Action item: In the data, extract each line that holds the string "minipage".

Extracted data:

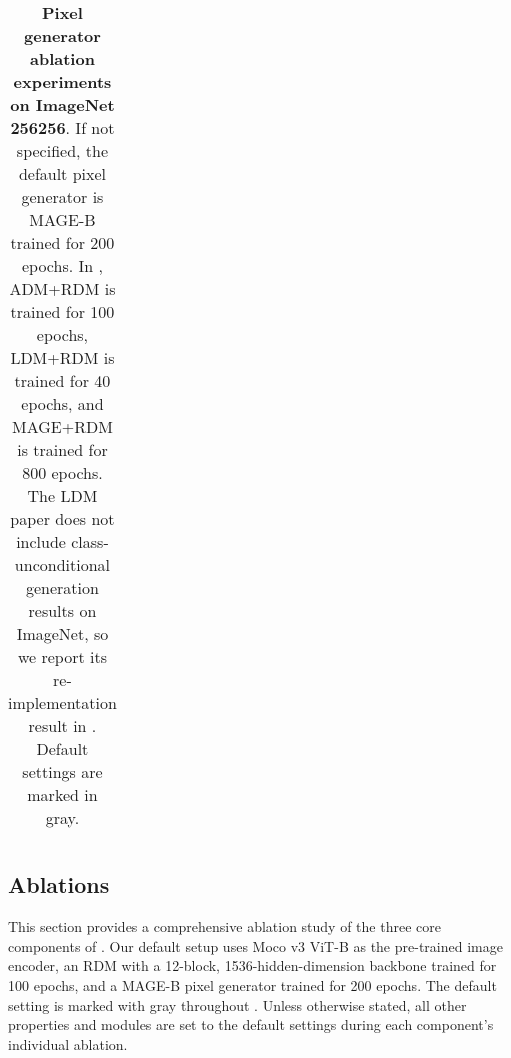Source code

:\begin{table*}[t]
{\begin{minipage}{0.35\linewidth}
{\begin{center}
\begin{tabular}{y{64} @{\hskip -0.07in} S[table-format=3.3]@{\hskip -0.03in} l S[table-format=3.3] @{\hskip -0.08in} l}
\end{tabular}
\end{center}}\end{minipage}
}
\hspace{2em}
\vspace{-1.2em}
\caption{\textbf{Pixel generator ablation experiments on ImageNet 256256}. If not specified, the default pixel generator is MAGE-B trained for 200 epochs. In , ADM+RDM is trained for 100 epochs, LDM+RDM is trained for 40 epochs, and MAGE+RDM is trained for 800 epochs. The LDM paper does not include class-unconditional generation results on ImageNet, so we report its re-implementation result in \cite{li2023mage}. Default settings are marked in \colorbox{baselinecolor}{gray}.}
\label{tab:ablations-pixel} \vspace{-7pt}
\end{table*}


\subsection{Ablations}
This section provides a comprehensive ablation study of the three core components of \name. Our default setup uses Moco v3 ViT-B as the pre-trained image encoder, an RDM with a 12-block, 1536-hidden-dimension backbone trained for 100 epochs, and a MAGE-B pixel generator trained for 200 epochs. The default setting is marked with \colorbox{baselinecolor}{gray} throughout . Unless otherwise stated, all other properties and modules are set to the default settings during each component's individual ablation.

Written reply:
{\begin{minipage}{0.35\linewidth}
\end{center}}\end{minipage}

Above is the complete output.